Proposals and Counterproposals

In 1955, Seattle's city government and civic boosters began planning for a world's fair to mark the golden anniversary of Seattle's 1909 Alaska-Yukon-Pacific Exposition, and by the end of 1956 a site had been selected, much of it located in the city's lower Queen Anne neighborhood. Plans expanded during 1957, and discussions arose about building a monorail to provide transportation to the fair. This was hardly a new or radical idea. There had been monorail proposals floated in the Seattle area in the early twentieth century, and the idea still had traction in the 1950s: In 1955, the Seattle Transit Commission studied whether to build a monorail to run in connection with a proposed tollway from Seattle to Everett. An early proposal for the fair included a monorail to shuttle fairgoers from a 6,000-car parking lot proposed in the Interbay neighborhood, while another envisioned a monorail running from the fair to an amusement pier proposed for the waterfront.

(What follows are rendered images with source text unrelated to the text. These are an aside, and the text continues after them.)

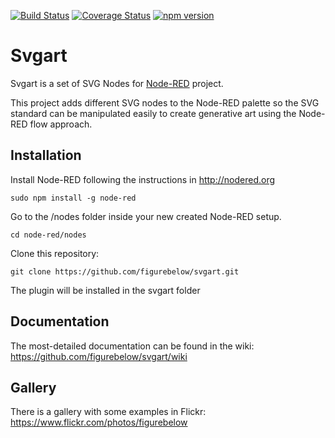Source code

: [![Build Status](https://travis-ci.org/figurebelow/svgart.svg?branch=master)](https://travis-ci.org/figurebelow/svgart)
[![Coverage Status](https://coveralls.io/repos/github/figurebelow/svgart/badge.svg?branch=master)](https://coveralls.io/github/figurebelow/svgart?branch=master)
[![npm version](https://badge.fury.io/js/svgart.svg)](https://badge.fury.io/js/svgart)

Svgart
======

Svgart is a set of  SVG Nodes for [Node-RED](http://nodered.org/) project.

This project adds different SVG nodes to the Node-RED palette so the SVG standard can be manipulated easily to create generative art using the Node-RED flow approach. 

Installation
------------
Install Node-RED following the instructions in http://nodered.org
```
sudo npm install -g node-red
```
Go to the /nodes folder inside your new created Node-RED setup.
```
cd node-red/nodes
```
Clone this repository:
```git
git clone https://github.com/figurebelow/svgart.git
```
The plugin will be installed in the svgart folder

Documentation
-------------
The most-detailed documentation can be found in the wiki: https://github.com/figurebelow/svgart/wiki

Gallery
-------
There is a gallery with some examples in Flickr: https://www.flickr.com/photos/figurebelow
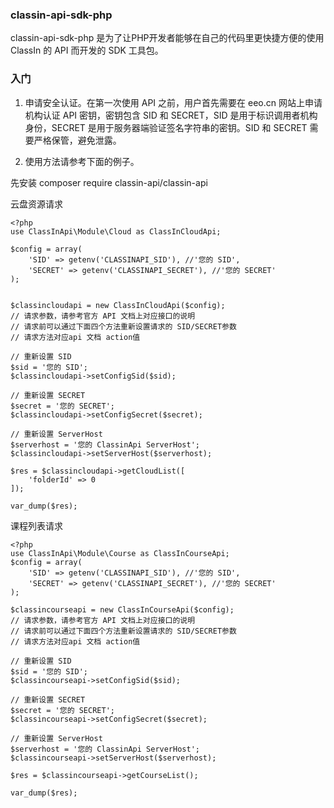 ### classin-api-sdk-php

classin-api-sdk-php 是为了让PHP开发者能够在自己的代码里更快捷方便的使用 ClassIn 的 API 而开发的 SDK 工具包。

### 入门

1. 申请安全认证。在第一次使用 API 之前，用户首先需要在 eeo.cn 网站上申请机构认证 API 密钥，密钥包含 SID 和 SECRET，SID 是用于标识调用者机构身份，SECRET 是用于服务器端验证签名字符串的密钥。SID 和 SECRET 需要严格保管，避免泄露。

2. 使用方法请参考下面的例子。

先安装 composer require classin-api/classin-api

云盘资源请求

```
<?php
use ClassInApi\Module\Cloud as ClassInCloudApi;

$config = array(
    'SID' => getenv('CLASSINAPI_SID'), //'您的 SID',
    'SECRET' => getenv('CLASSINAPI_SECRET'), //'您的 SECRET'
);


$classincloudapi = new ClassInCloudApi($config);
// 请求参数，请参考官方 API 文档上对应接口的说明
// 请求前可以通过下面四个方法重新设置请求的 SID/SECRET参数
// 请求方法对应api 文档 action值

// 重新设置 SID
$sid = '您的 SID';
$classincloudapi->setConfigSid($sid);

// 重新设置 SECRET
$secret = '您的 SECRET';
$classincloudapi->setConfigSecret($secret);

// 重新设置 ServerHost
$serverhost = '您的 ClassinApi ServerHost';
$classincloudapi->setServerHost($serverhost);

$res = $classincloudapi->getCloudList([
    'folderId' => 0
]);

var_dump($res);

```

课程列表请求

```
<?php
use ClassInApi\Module\Course as ClassInCourseApi;
$config = array(
    'SID' => getenv('CLASSINAPI_SID'), //'您的 SID',
    'SECRET' => getenv('CLASSINAPI_SECRET'), //'您的 SECRET'
);

$classincourseapi = new ClassInCourseApi($config);
// 请求参数，请参考官方 API 文档上对应接口的说明
// 请求前可以通过下面四个方法重新设置请求的 SID/SECRET参数
// 请求方法对应api 文档 action值

// 重新设置 SID
$sid = '您的 SID';
$classincourseapi->setConfigSid($sid);

// 重新设置 SECRET
$secret = '您的 SECRET';
$classincourseapi->setConfigSecret($secret);

// 重新设置 ServerHost
$serverhost = '您的 ClassinApi ServerHost';
$classincourseapi->setServerHost($serverhost);

$res = $classincourseapi->getCourseList();

var_dump($res);

```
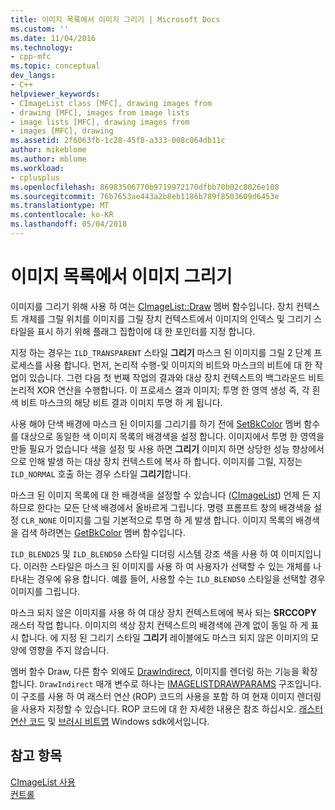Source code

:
 ```yaml
---
title: 이미지 목록에서 이미지 그리기 | Microsoft Docs
ms.custom: ''
ms.date: 11/04/2016
ms.technology:
- cpp-mfc
ms.topic: conceptual
dev_langs:
- C++
helpviewer_keywords:
- CImageList class [MFC], drawing images from
- drawing [MFC], images from image lists
- image lists [MFC], drawing images from
- images [MFC], drawing
ms.assetid: 2f6063fb-1c28-45f8-a333-008c064db11c
author: mikeblome
ms.author: mblome
ms.workload:
- cplusplus
ms.openlocfilehash: 86983506770b9719972170dfbb70b02c8026e108
ms.sourcegitcommit: 76b7653ae443a2b8eb1186b789f8503609d6453e
ms.translationtype: MT
ms.contentlocale: ko-KR
ms.lasthandoff: 05/04/2018
---
```

# <a name="drawing-images-from-an-image-list"></a>이미지 목록에서 이미지 그리기
이미지를 그리기 위해 사용 하 여는 [CImageList::Draw](../mfc/reference/cimagelist-class.md#draw) 멤버 함수입니다. 장치 컨텍스트 개체를 그릴 위치를 이미지를 그릴 장치 컨텍스트에서 이미지의 인덱스 및 그리기 스타일을 표시 하기 위해 플래그 집합이에 대 한 포인터를 지정 합니다.  
  
 지정 하는 경우는 `ILD_TRANSPARENT` 스타일 **그리기** 마스크 된 이미지를 그릴 2 단계 프로세스를 사용 합니다. 먼저, 논리적 수행-및 이미지의 비트와 마스크의 비트에 대 한 작업이 있습니다. 그런 다음 첫 번째 작업의 결과와 대상 장치 컨텍스트의 백그라운드 비트 논리적 XOR 연산을 수행합니다. 이 프로세스 결과 이미지; 투명 한 영역 생성 즉, 각 흰색 비트 마스크의 해당 비트 결과 이미지 투명 하 게 됩니다.  
  
 사용 해야 단색 배경에 마스크 된 이미지를 그리기를 하기 전에 [SetBkColor](../mfc/reference/cimagelist-class.md#setbkcolor) 멤버 함수를 대상으로 동일한 색 이미지 목록의 배경색을 설정 합니다. 이미지에서 투명 한 영역을 만들 필요가 없습니다 색을 설정 및 사용 하면 **그리기** 이미지 하면 상당한 성능 향상에서으로 인해 발생 하는 대상 장치 컨텍스트에 복사 하 합니다. 이미지를 그릴, 지정는 `ILD_NORMAL` 호출 하는 경우 스타일 **그리기**합니다.  
  
 마스크 된 이미지 목록에 대 한 배경색을 설정할 수 있습니다 ([CImageList](../mfc/reference/cimagelist-class.md)) 언제 든 지 하므로 한다는 모든 단색 배경에서 올바르게 그립니다. 명령 프롬프트 창의 배경색을 설정 `CLR_NONE` 이미지를 그릴 기본적으로 투명 하 게 발생 합니다. 이미지 목록의 배경색을 검색 하려면는 [GetBkColor](../mfc/reference/cimagelist-class.md#getbkcolor) 멤버 함수입니다.  
  
 `ILD_BLEND25` 및 `ILD_BLEND50` 스타일 디더링 시스템 강조 색을 사용 하 여 이미지입니다. 이러한 스타일은 마스크 된 이미지를 사용 하 여 사용자가 선택할 수 있는 개체를 나타내는 경우에 유용 합니다. 예를 들어, 사용할 수는 `ILD_BLEND50` 스타일을 선택할 경우 이미지를 그립니다.  
  
 마스크 되지 않은 이미지를 사용 하 여 대상 장치 컨텍스트에에 복사 되는 **SRCCOPY** 래스터 작업 합니다. 이미지의 색상 장치 컨텍스트의 배경색에 관계 없이 동일 하 게 표시 합니다. 에 지정 된 그리기 스타일 **그리기** 레이블에도 마스크 되지 않은 이미지의 모양에 영향을 주지 않습니다.  
  
 멤버 함수 Draw, 다른 함수 외에도 [DrawIndirect](../mfc/reference/cimagelist-class.md#drawindirect), 이미지를 렌더링 하는 기능을 확장 합니다. `DrawIndirect` 매개 변수로 하나는 [IMAGELISTDRAWPARAMS](http://msdn.microsoft.com/library/windows/desktop/bb761395) 구조입니다. 이 구조를 사용 하 여 래스터 연산 (ROP) 코드의 사용을 포함 하 여 현재 이미지 렌더링을 사용자 지정할 수 있습니다. ROP 코드에 대 한 자세한 내용은 참조 하십시오. [래스터 연산 코드](http://msdn.microsoft.com/library/windows/desktop/dd162892) 및 [브러시 비트맵](http://msdn.microsoft.com/library/windows/desktop/dd183378) Windows sdk에서입니다.  
  
## <a name="see-also"></a>참고 항목  
 [CImageList 사용](../mfc/using-cimagelist.md)   
 [컨트롤](../mfc/controls-mfc.md)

By the summer of 1958 a monorail stretching from the downtown core to the fairgrounds was under consideration, and it was this route that was eventually chosen. Lockheed Aircraft Corporation presented a plan to the Seattle Transit Commission the following January that proposed construction of a roughly mile-long monorail route stretching from the fairgrounds to Westlake Mall, located between 4th and 5th avenues and Pine and Pike streets. In April 1959 the transit commission announced the Lockheed plan had been chosen at a price of $5 million, but the commission later backed away from the proposal before it was finalized. Nevertheless, planning for the fair continued apace, and in late 1959, the opening date was set for April 21, 1962. It would be named the Century 21 Exposition, otherwise known as the Seattle World's Fair.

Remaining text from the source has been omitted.